Thresholds, budget constraints and prices: next steps
Understanding the budget constraints faced by countries and the opportunity costs of alternative ways of allocating those budgets can also be a guide to what prices effective health care interventions must be delivered within to improve health across a population. Here, most readers agreed that the WHO took a misstep in its initial treatment of the issue at the Fair Pricing Forum; I won’t revisit the arguments that Tony lays out so clearly in his letter, but would suggest that some serious economic work be done to inform guidance to developing countries on product selection, price negotiation, procurement, and contracts, informed by a locally-based threshold, and to set out all the policy options available before heading in a direction that may not yield desired results of increased access and better overall population health.
A chief health economist for WHO—will it work? How could it work?

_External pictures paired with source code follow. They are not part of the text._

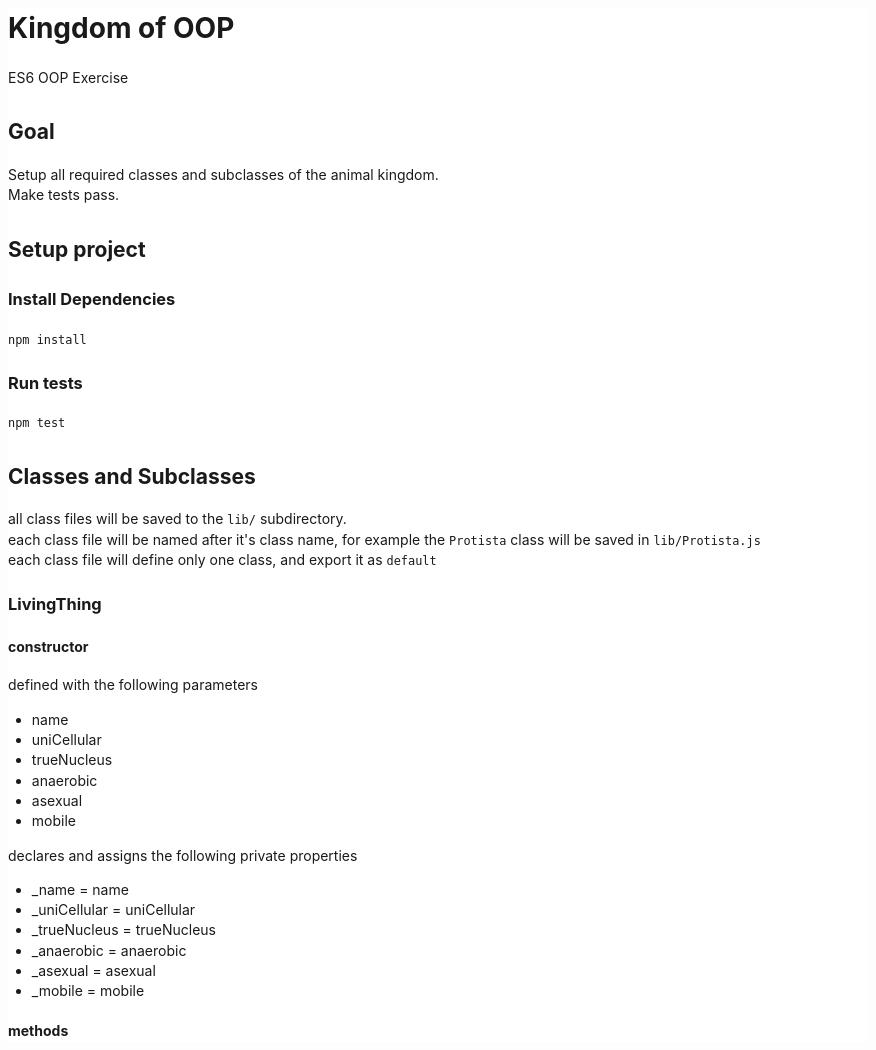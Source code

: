 # Kingdom of OOP

ES6 OOP Exercise

## Goal

Setup all required classes and subclasses of the animal kingdom.  
Make tests pass.

## Setup project

### Install Dependencies

```bash
npm install
```

### Run tests

```bash
npm test
```

## Classes and Subclasses

all class files will be saved to the `lib/` subdirectory.  
each class file will be named after it's class name, for example the `Protista` class will be saved in `lib/Protista.js`  
each class file will define only one class, and export it as `default`  

### LivingThing

#### constructor

defined with the following parameters
- name
- uniCellular
- trueNucleus
- anaerobic
- asexual
- mobile

declares and assigns the following private properties

- _name = name
- _uniCellular = uniCellular
- _trueNucleus = trueNucleus
- _anaerobic = anaerobic
- _asexual = asexual
- _mobile = mobile

#### methods
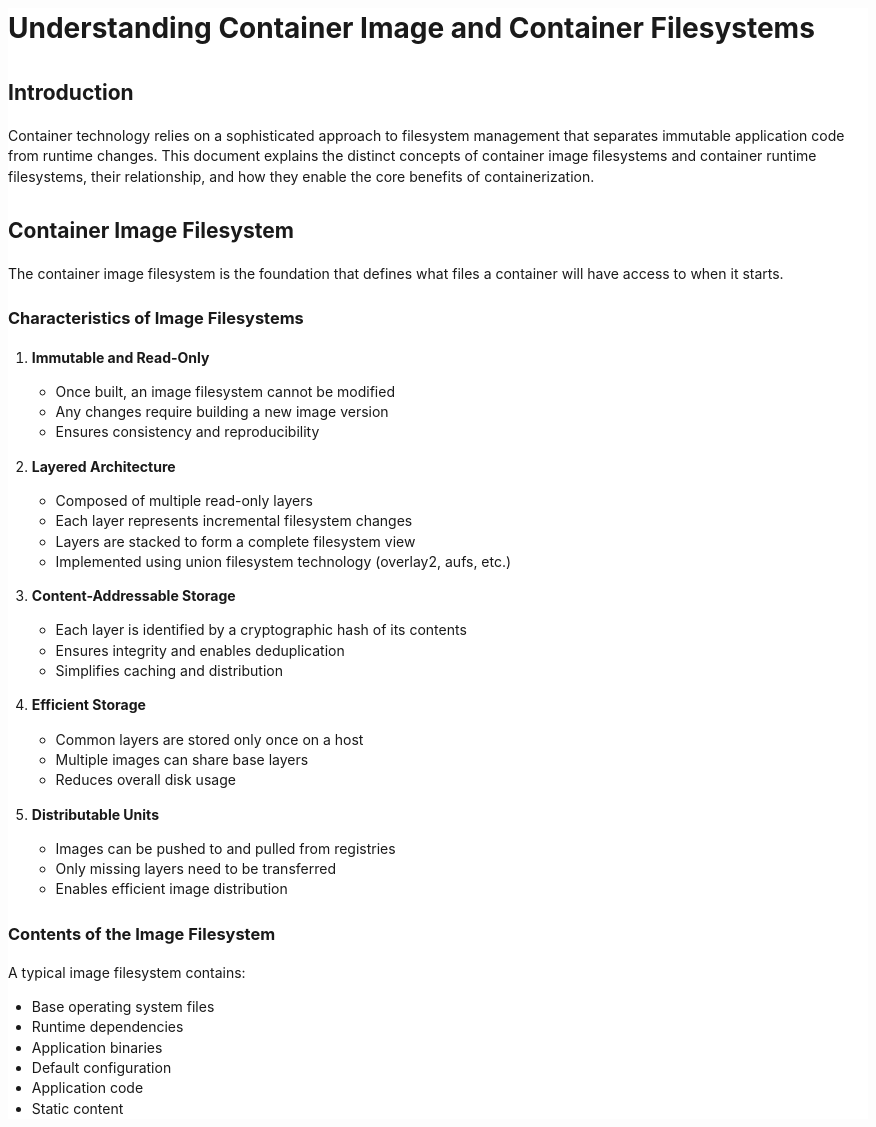 # Understanding Container Image and Container Filesystems

## Introduction

Container technology relies on a sophisticated approach to filesystem management that separates immutable application code from runtime changes. This document explains the distinct concepts of container image filesystems and container runtime filesystems, their relationship, and how they enable the core benefits of containerization.

## Container Image Filesystem

The container image filesystem is the foundation that defines what files a container will have access to when it starts.

### Characteristics of Image Filesystems

1. **Immutable and Read-Only**
   - Once built, an image filesystem cannot be modified
   - Any changes require building a new image version
   - Ensures consistency and reproducibility

2. **Layered Architecture**
   - Composed of multiple read-only layers
   - Each layer represents incremental filesystem changes
   - Layers are stacked to form a complete filesystem view
   - Implemented using union filesystem technology (overlay2, aufs, etc.)

3. **Content-Addressable Storage**
   - Each layer is identified by a cryptographic hash of its contents
   - Ensures integrity and enables deduplication
   - Simplifies caching and distribution

4. **Efficient Storage**
   - Common layers are stored only once on a host
   - Multiple images can share base layers
   - Reduces overall disk usage

5. **Distributable Units**
   - Images can be pushed to and pulled from registries
   - Only missing layers need to be transferred
   - Enables efficient image distribution

### Contents of the Image Filesystem

A typical image filesystem contains:
- Base operating system files
- Runtime dependencies
- Application binaries
- Default configuration
- Application code
- Static content

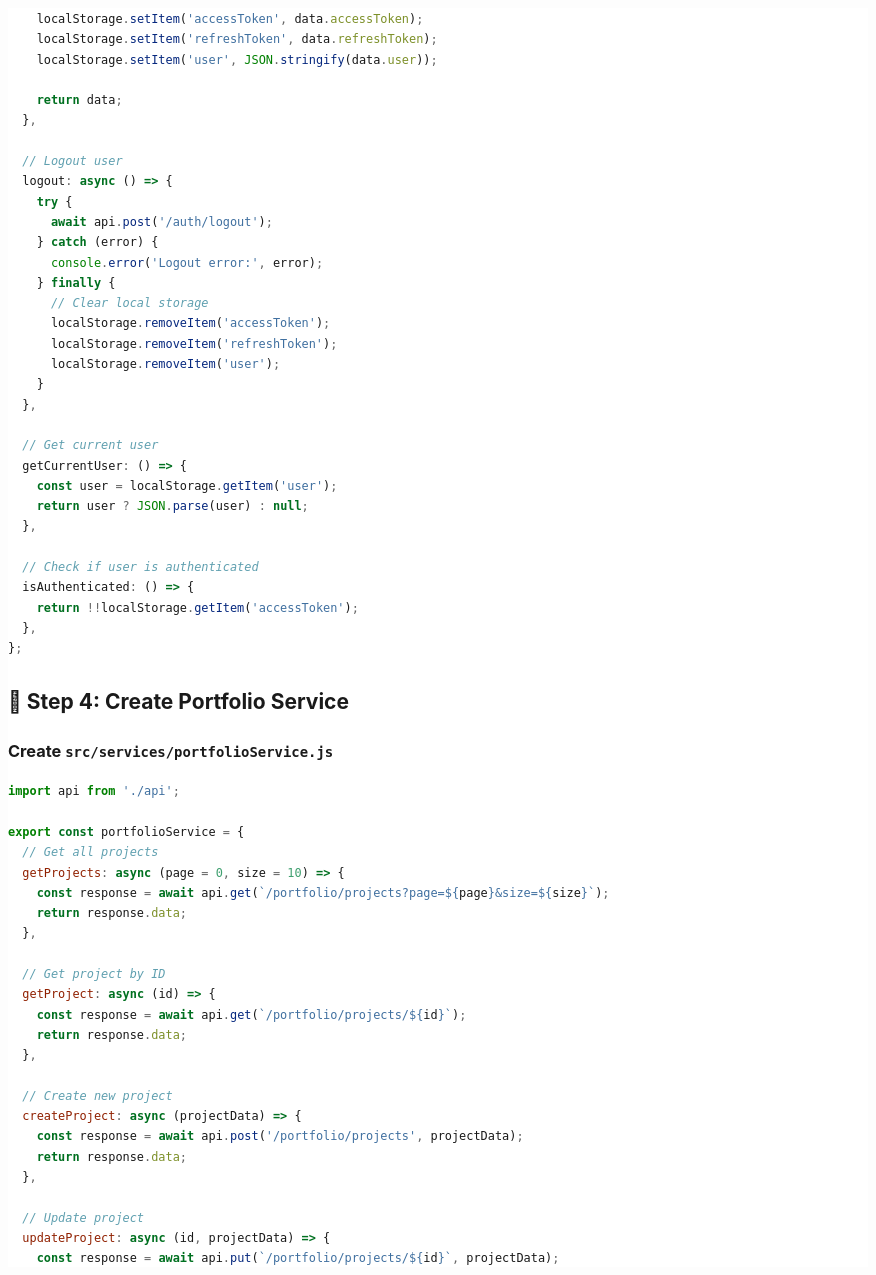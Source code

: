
 ```javascript
    localStorage.setItem('accessToken', data.accessToken);
    localStorage.setItem('refreshToken', data.refreshToken);
    localStorage.setItem('user', JSON.stringify(data.user));
    
    return data;
  },

  // Logout user
  logout: async () => {
    try {
      await api.post('/auth/logout');
    } catch (error) {
      console.error('Logout error:', error);
    } finally {
      // Clear local storage
      localStorage.removeItem('accessToken');
      localStorage.removeItem('refreshToken');
      localStorage.removeItem('user');
    }
  },

  // Get current user
  getCurrentUser: () => {
    const user = localStorage.getItem('user');
    return user ? JSON.parse(user) : null;
  },

  // Check if user is authenticated
  isAuthenticated: () => {
    return !!localStorage.getItem('accessToken');
  },
};
```

## 📂 Step 4: Create Portfolio Service

### Create `src/services/portfolioService.js`
```javascript
import api from './api';

export const portfolioService = {
  // Get all projects
  getProjects: async (page = 0, size = 10) => {
    const response = await api.get(`/portfolio/projects?page=${page}&size=${size}`);
    return response.data;
  },

  // Get project by ID
  getProject: async (id) => {
    const response = await api.get(`/portfolio/projects/${id}`);
    return response.data;
  },

  // Create new project
  createProject: async (projectData) => {
    const response = await api.post('/portfolio/projects', projectData);
    return response.data;
  },

  // Update project
  updateProject: async (id, projectData) => {
    const response = await api.put(`/portfolio/projects/${id}`, projectData);
```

Many liked the idea of a chief health economist at WHO, but James Love challenged the Twittersphere to give examples of influential chief economists. Several people suggested the IMF’s version of chief economist—someone with both academic experience and policy chops, who gets good results inside the organization, reshapes institutional polices and practices, and influences the organization’s governance bodies and member countries as well (see Olivier Blanchard).
As we wait for Dr. Tedros to name his new team and make plans, I hope he’ll take the chief economist recommendation seriously. While Tony’s letter may have shocked, it is not hyperbole. There is a serious problem in the way the WHO is doing business overall, and better economics is part of the solution.
Thanks to Paul Revill for his valuable input into this blog post.